Em leitura, também quase todos os finlandeses entendem ambigüidades, formulam hipóteses, avaliam criticamente textos elaborados. No Brasil, só 25% têm as mesmas habilidades.
“É até covardia comparar os dois países', diz o educador da Pontifícia Universidade Católica de São Paulo (PUC-SP) Fernando Almeida, que visitou a Finlândia. “A educação lá é fruto de um conjunto de qualidades culturais, econômicas e políticas da sociedade”, completa. Na sua opinião, para o Brasil melhorar é preciso parar de culpar só a escola ou o professor. “Escrever e ler bem emergem de coisas como cultura, cidadania, preocupação com a curiosidade da criança”, diz.
Desde 1920, não há analfabetos na Finlândia. Nessa época, o Brasil tinha menos de 20% população nas escolas. Pesquisas mostram que os finlandeses compram, em média, 18 livros por ano. Entre os programas mais assistidos na TV estão apenas documentários e noticiários.
A programação estrangeira não é dublada e sim, legendada, para que as línguas se tornem familiares. E o professor ainda é um dos profissionais mais reconhecidos e admirados da sociedade - como um dia foi no Brasil.
A professora de inglês Eeva Sallamaa fica sem jeito em falar de salário. Revela que existem insatisfações, mas faz 20 anos que não há greves na educação no país. O governo informa que um professor em início de carreira ganha 2.500 (R$ 6.300), 25 vezes mais que o menor salário dado a um professor no Brasil.
As remunerações mais altas passam de 6 mil. Na Finlândia, para entrar numa sala de aula é preciso ter título de mestre. O pré-requisito não é cumprido nem pelas universidades brasileiras. Nas escolas do País, há professores que nem sequer cursaram o ensino superior.
É raro um aluno que repete de ano numa escola finlandesa - o sistema é a progressão continuada, tão criticada no Brasil. E o que fazer com as crianças que não aprendem? As que têm mais dificuldade recebem aulas especiais, respondem as professoras.

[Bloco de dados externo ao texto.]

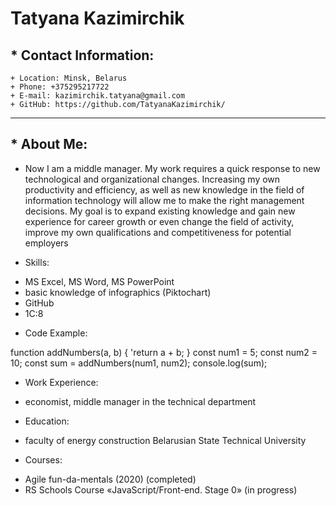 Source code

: # Tatyana Kazimirchik

## * Contact Information:

    + Location: Minsk, Belarus
    + Phone: +375295217722
    + E-mail: kazimirchik.tatyana@gmail.com
    + GitHub: https://github.com/TatyanaKazimirchik/
  ____________________________________________________________________________________
  
## * About Me:

+ Now I am a middle manager. My work requires a quick response to new technological and organizational changes. Increasing my own productivity and efficiency, as well as new knowledge in the field of information technology will allow me to make the right management decisions. My goal is to expand existing knowledge and gain new experience for career growth or even change the field of activity, improve my own qualifications and competitiveness for potential employers

* Skills:

+ MS Excel, MS Word, MS PowerPoint
+ basic knowledge of infographics (Piktochart)
+ GitHub
+ 1C:8

* Code Example:

function addNumbers(a, b) {
  'return a + b;
}
const num1 = 5;
const num2 = 10;
const sum = addNumbers(num1, num2);
console.log(sum); 

* Work Experience:
 + economist, middle manager in the technical department

* Education:
+ faculty of energy construction Belarusian State Technical University

* Courses:
+ Agile fun-da-mentals (2020) (completed)
+ RS Schools Course «JavaScript/Front-end. Stage 0» (in progress)

  

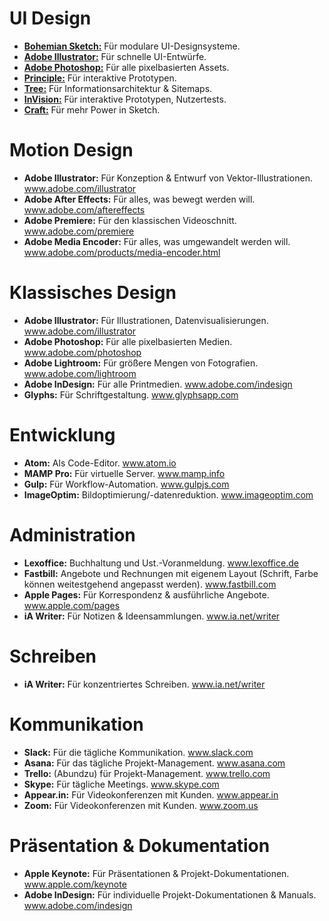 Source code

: # UI Design
- [**Bohemian Sketch:**](http://www.sketchapp.com) Für modulare UI-Designsysteme.
- [**Adobe Illustrator:**](http://www.adobe.com/illustrator) Für schnelle UI-Entwürfe.
- [**Adobe Photoshop:**](http://www.adobe.com/photoshop) Für alle pixelbasierten Assets.
- [**Principle:**](http://www.principleformac.com) Für interaktive Prototypen.
- [**Tree:**](http://www.topoftree.jp/en) Für Informationsarchitektur & Sitemaps.
- [**InVision:**](www.invisionapp.com) Für interaktive Prototypen, Nutzertests.
- [**Craft:**](www.invisionapp.com/craft) Für mehr Power in Sketch.

# Motion Design
- **Adobe Illustrator:** Für Konzeption & Entwurf von Vektor-Illustrationen. www.adobe.com/illustrator
- **Adobe After Effects:** Für alles, was bewegt werden will. www.adobe.com/aftereffects
- **Adobe Premiere:** Für den klassischen Videoschnitt. www.adobe.com/premiere
- **Adobe Media Encoder:** Für alles, was umgewandelt werden will. www.adobe.com/products/media-encoder.html

# Klassisches Design
- **Adobe Illustrator:** Für Illustrationen, Datenvisualisierungen. www.adobe.com/illustrator
- **Adobe Photoshop:** Für alle pixelbasierten Medien. www.adobe.com/photoshop
- **Adobe Lightroom:** Für größere Mengen von Fotografien. www.adobe.com/lightroom
- **Adobe InDesign:** Für alle Printmedien. www.adobe.com/indesign
- **Glyphs:** Für Schriftgestaltung. www.glyphsapp.com

# Entwicklung
- **Atom:** Als Code-Editor. www.atom.io
- **MAMP Pro:** Für virtuelle Server. www.mamp.info
- **Gulp:** Für Workflow-Automation. www.gulpjs.com
- **ImageOptim:** Bildoptimierung/-datenreduktion. www.imageoptim.com

# Administration
- **Lexoffice:** Buchhaltung und Ust.-Voranmeldung. www.lexoffice.de
- **Fastbill:** Angebote und Rechnungen mit eigenem Layout (Schrift, Farbe können weitestgehend angepasst werden). www.fastbill.com
- **Apple Pages:** Für Korrespondenz & ausführliche Angebote. www.apple.com/pages
- **iA Writer:** Für Notizen & Ideensammlungen. www.ia.net/writer

# Schreiben
- **iA Writer:** Für konzentriertes Schreiben. www.ia.net/writer

# Kommunikation
- **Slack:** Für die tägliche Kommunikation. www.slack.com
- **Asana:** Für das tägliche Projekt-Management. www.asana.com
- **Trello:** (Abundzu) für Projekt-Management. www.trello.com
- **Skype:** Für tägliche Meetings. www.skype.com
- **Appear.in:** Für Videokonferenzen mit Kunden. www.appear.in
- **Zoom:** Für Videokonferenzen mit Kunden. www.zoom.us

# Präsentation & Dokumentation
- **Apple Keynote:** Für Präsentationen & Projekt-Dokumentationen. www.apple.com/keynote
- **Adobe InDesign:** Für individuelle Projekt-Dokumentationen & Manuals. www.adobe.com/indesign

Mas todas acabam aprendendo, completam. “A população é homogênea, não há muitos imigrantes, pouca desigualdade social. O desempenho acaba sendo mais homogêneo também”, diz o educador da Universidade Estadual de Campinas (Unicamp) Eduardo Chaves. As notas nas escolas finlandesas incluem auto-avaliações dos alunos “Quando são muito pequenos, fazem desenhos para expressar o que aprenderam”, conta Eeva.
Acolhimento
“No Brasil, as pessoas reclamam que a escola não tem quadra coberta, laboratório. Não vi isso na Finlândia. O que há são salas de aula acolhedoras, em que os alunos se sentem bem”, resume a secretária de Educação de Natal, Justina Iva, que esteve no país. É comum escolas públicas finlandesas ganharem prêmios de arquitetura.
A Metsola tem salas amplas, muitas janelas, um projeto que se integra à natureza e até móveis de design consagrado. Nas classes, há sofás, instrumentos musicais, computador, livros e outros materiais, todos à mão.

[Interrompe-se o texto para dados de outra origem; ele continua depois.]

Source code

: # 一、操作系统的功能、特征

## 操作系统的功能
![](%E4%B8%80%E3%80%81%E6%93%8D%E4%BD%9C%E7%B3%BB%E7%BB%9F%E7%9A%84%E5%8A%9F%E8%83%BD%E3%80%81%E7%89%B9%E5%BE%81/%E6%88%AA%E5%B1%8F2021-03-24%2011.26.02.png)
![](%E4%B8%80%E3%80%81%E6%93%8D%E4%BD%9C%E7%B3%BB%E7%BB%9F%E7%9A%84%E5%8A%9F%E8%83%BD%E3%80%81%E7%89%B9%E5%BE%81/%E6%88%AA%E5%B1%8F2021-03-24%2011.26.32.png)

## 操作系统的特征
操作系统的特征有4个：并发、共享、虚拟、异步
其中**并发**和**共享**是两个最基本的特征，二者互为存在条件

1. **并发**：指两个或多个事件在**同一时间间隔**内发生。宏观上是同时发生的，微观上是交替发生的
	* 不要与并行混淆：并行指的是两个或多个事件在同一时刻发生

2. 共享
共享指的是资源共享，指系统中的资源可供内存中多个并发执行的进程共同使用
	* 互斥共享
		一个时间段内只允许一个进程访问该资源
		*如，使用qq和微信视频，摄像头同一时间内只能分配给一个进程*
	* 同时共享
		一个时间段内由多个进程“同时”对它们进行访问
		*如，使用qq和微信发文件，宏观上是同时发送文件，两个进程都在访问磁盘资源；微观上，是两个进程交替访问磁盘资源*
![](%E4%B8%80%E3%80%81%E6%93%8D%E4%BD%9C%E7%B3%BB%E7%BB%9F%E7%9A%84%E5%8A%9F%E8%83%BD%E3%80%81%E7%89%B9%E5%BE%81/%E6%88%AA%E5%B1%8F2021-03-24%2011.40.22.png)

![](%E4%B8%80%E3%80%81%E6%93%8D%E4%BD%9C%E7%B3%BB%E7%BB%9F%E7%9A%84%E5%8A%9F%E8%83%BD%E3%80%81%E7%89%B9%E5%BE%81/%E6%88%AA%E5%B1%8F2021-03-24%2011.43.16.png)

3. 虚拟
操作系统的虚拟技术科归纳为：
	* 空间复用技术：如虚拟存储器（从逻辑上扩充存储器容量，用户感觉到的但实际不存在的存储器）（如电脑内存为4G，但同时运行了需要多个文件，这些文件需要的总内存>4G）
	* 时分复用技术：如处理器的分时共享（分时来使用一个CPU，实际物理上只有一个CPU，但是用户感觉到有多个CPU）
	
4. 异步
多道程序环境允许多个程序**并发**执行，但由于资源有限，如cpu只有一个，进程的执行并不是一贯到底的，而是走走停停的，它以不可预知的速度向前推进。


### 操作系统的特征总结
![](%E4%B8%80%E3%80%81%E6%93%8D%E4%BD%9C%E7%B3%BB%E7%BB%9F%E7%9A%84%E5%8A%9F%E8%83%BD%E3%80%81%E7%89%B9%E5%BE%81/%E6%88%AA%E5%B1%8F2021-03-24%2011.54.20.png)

De cabelos curtos e roxos, a jovem diretora da Metsola, Suvi Pylkkanen, explica que o calendário escolar é elaborado pelo professor. Ele determina os métodos pelos quais seus alunos aprenderão o currículo básico nacional. O professor decide até quantas horas cada criança deverá ficar na escola. O Ministério da Educação finlandês dá total autonomia aos municípios e às escolas.
“A confiança nos professores é enorme. A responsabilidade dada a eles é maior do que a média de todos países da OCDE”, afirma o diretor do Instituto de Pesquisas Educacionais da Universidade de Jyväskylä (norte de Helsinque), Jouni Välijärvi. No país campeão no Pisa, há avaliação sem competição. “Somos contra rankings de escolas”, explica Riitta. “Elas são muito diferentes para se dizer qual é melhor ou pior.”